US-China Summit: China Policy in Disarray


WASHINGTON, DC -- On the 20th anniversary of the fist Gulf War crisis Chinese President Hu Jintao arrived today for a state visit. Chinese flags fluttered across the cold American capital as the usual China gatekeepers pontificated in print and airwaves about the need for China to be "responsible" and the importance of the stale policy concerns of Washington toward Beijing.

America's China policy is bereft of innovation and woefully outdated. Now defined by both State and Treasury Departments neither Tim Geithner nor Hillary Clinton offer anything new. Geithner continues to stress currency an issue where he knows the USA has no high ground (the USA is as much a currency "manipulator" as China or Japan or the EU) and Geithner knows full well the USA will never get China to budge on Yuan appreciation. As for State Hillary Clinton trotted out human rights concerns that sounded like leftovers from her time at the UN Conference on Women in Beijing. China's human rights record hinders investment she says. Really? Yet China remains the world's top destination for foreign direct investment.

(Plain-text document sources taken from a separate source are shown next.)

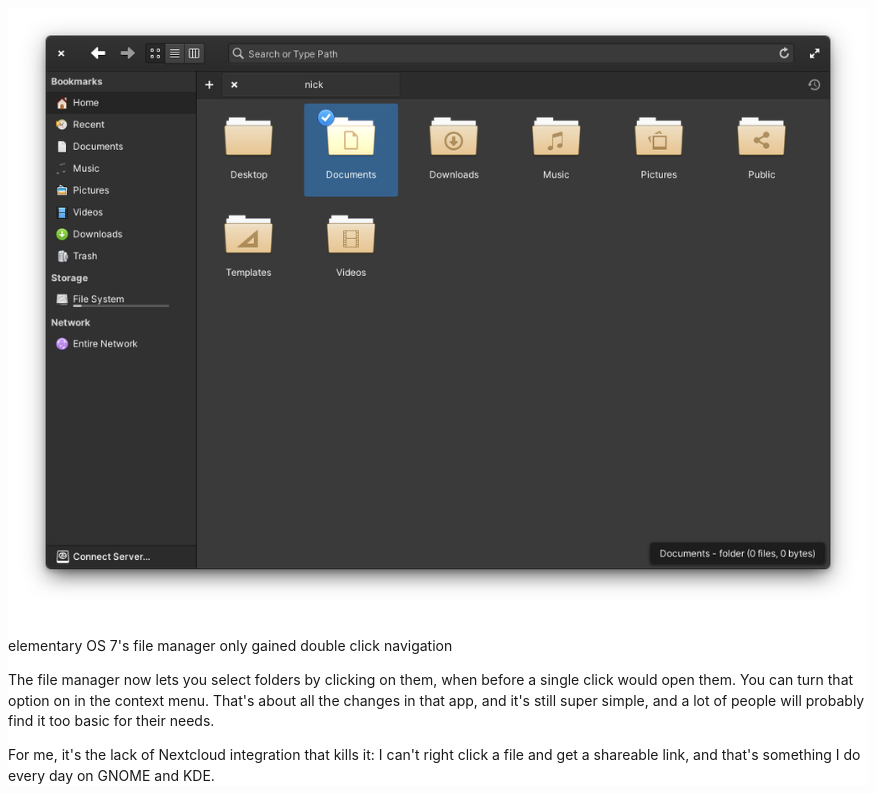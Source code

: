 ![Tuner](/images/posts/eos7/files.png)

<figcaption>elementary OS 7's file manager only gained double click navigation</figcaption>
</figure>

The file manager now lets you select folders by clicking on them, when before a single click would open them. You can turn that option on in the context menu. That's about all the changes in that app, and it's still super simple, and a lot of people will probably find it too basic for their needs.

For me, it's the lack of Nextcloud integration that kills it: I can't right click a file and get a shareable link, and that's something I do every day on GNOME and KDE.

<figure markdown="1">
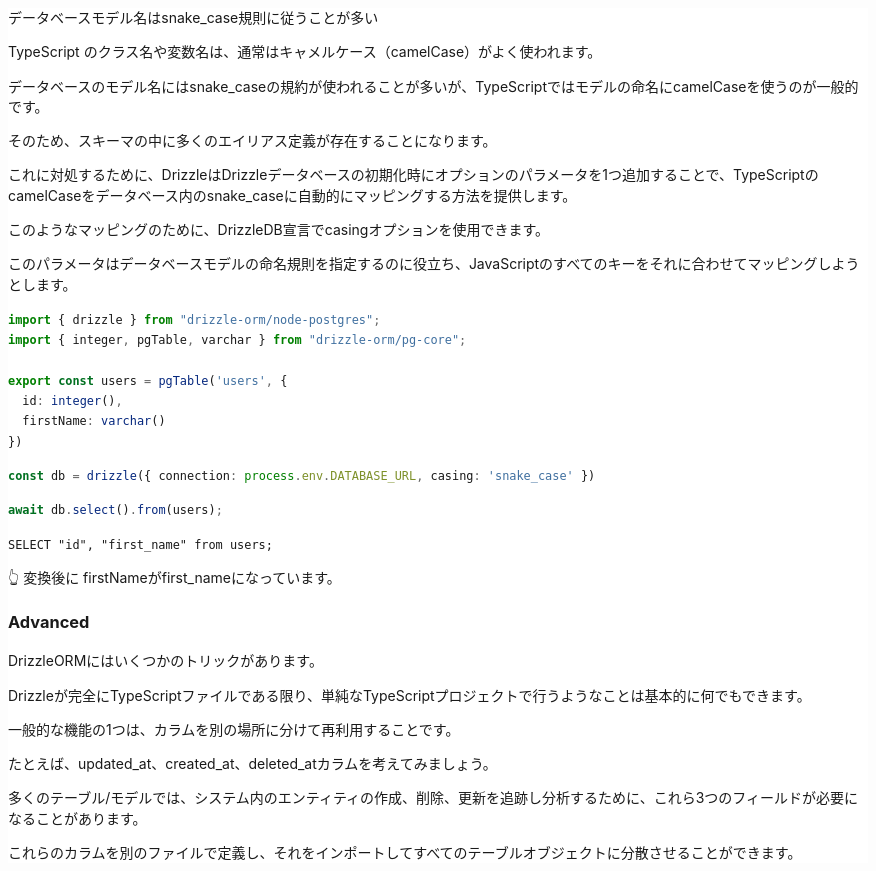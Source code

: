 データベースモデル名はsnake_case規則に従うことが多い

TypeScript のクラス名や変数名は、通常はキャメルケース（camelCase）がよく使われます。



データベースのモデル名にはsnake_caseの規約が使われることが多いが、TypeScriptではモデルの命名にcamelCaseを使うのが一般的です。

そのため、スキーマの中に多くのエイリアス定義が存在することになります。

これに対処するために、DrizzleはDrizzleデータベースの初期化時にオプションのパラメータを1つ追加することで、TypeScriptのcamelCaseをデータベース内のsnake_caseに自動的にマッピングする方法を提供します。

このようなマッピングのために、DrizzleDB宣言でcasingオプションを使用できます。

このパラメータはデータベースモデルの命名規則を指定するのに役立ち、JavaScriptのすべてのキーをそれに合わせてマッピングしようとします。

```schema.ts
import { drizzle } from "drizzle-orm/node-postgres";
import { integer, pgTable, varchar } from "drizzle-orm/pg-core";

export const users = pgTable('users', {
  id: integer(),
  firstName: varchar()
})

```

```db.ts
const db = drizzle({ connection: process.env.DATABASE_URL, casing: 'snake_case' })

```

```query.ts
await db.select().from(users);

```

```
SELECT "id", "first_name" from users;

```

👆️
変換後に firstNameがfirst_nameになっています。



### Advanced

DrizzleORMにはいくつかのトリックがあります。

Drizzleが完全にTypeScriptファイルである限り、単純なTypeScriptプロジェクトで行うようなことは基本的に何でもできます。

一般的な機能の1つは、カラムを別の場所に分けて再利用することです。

たとえば、updated_at、created_at、deleted_atカラムを考えてみましょう。

多くのテーブル/モデルでは、システム内のエンティティの作成、削除、更新を追跡し分析するために、これら3つのフィールドが必要になることがあります。

これらのカラムを別のファイルで定義し、それをインポートしてすべてのテーブルオブジェクトに分散させることができます。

The reason the unacknowledged anniversary of Gulf War I is important is because both nations are dependent on the steady flow of Persian Gulf oil - China even more so than the USA. In January 1991 China came out in full support of Kuwait and the rhetoric behind the air strikes against Saddam Hussein. Only a few months earlier in July 1990 Beijing established relations with Saudi Arabia and the quest was on for oil contracts Chinese leaders knew the country would soon need. By 1993 China became a net oil importer. Around the same time US oil imports grew faster as domestic production peaked and began a steady decline. Yet there is no talk of "peak oil" or the resource competition underway between our two nations - the world's top two energy users and polluters.

Meanwhile in the background the Pentagon and its friends in the Anglo-American media beat the war drums with scary stories about missile gaps (China's "carrier killer" missiles may make our 12 Navy aircraft carrier groups obsolete!) and Chinese planes that might achieve 1980s level technology.

So can we expect more of the same stupid discourse on China in the 2012 election cycle? Unless something different emerges from this week's meetings I fear we will again kick China policy and our need for cooperation further down the road to mutual destruction.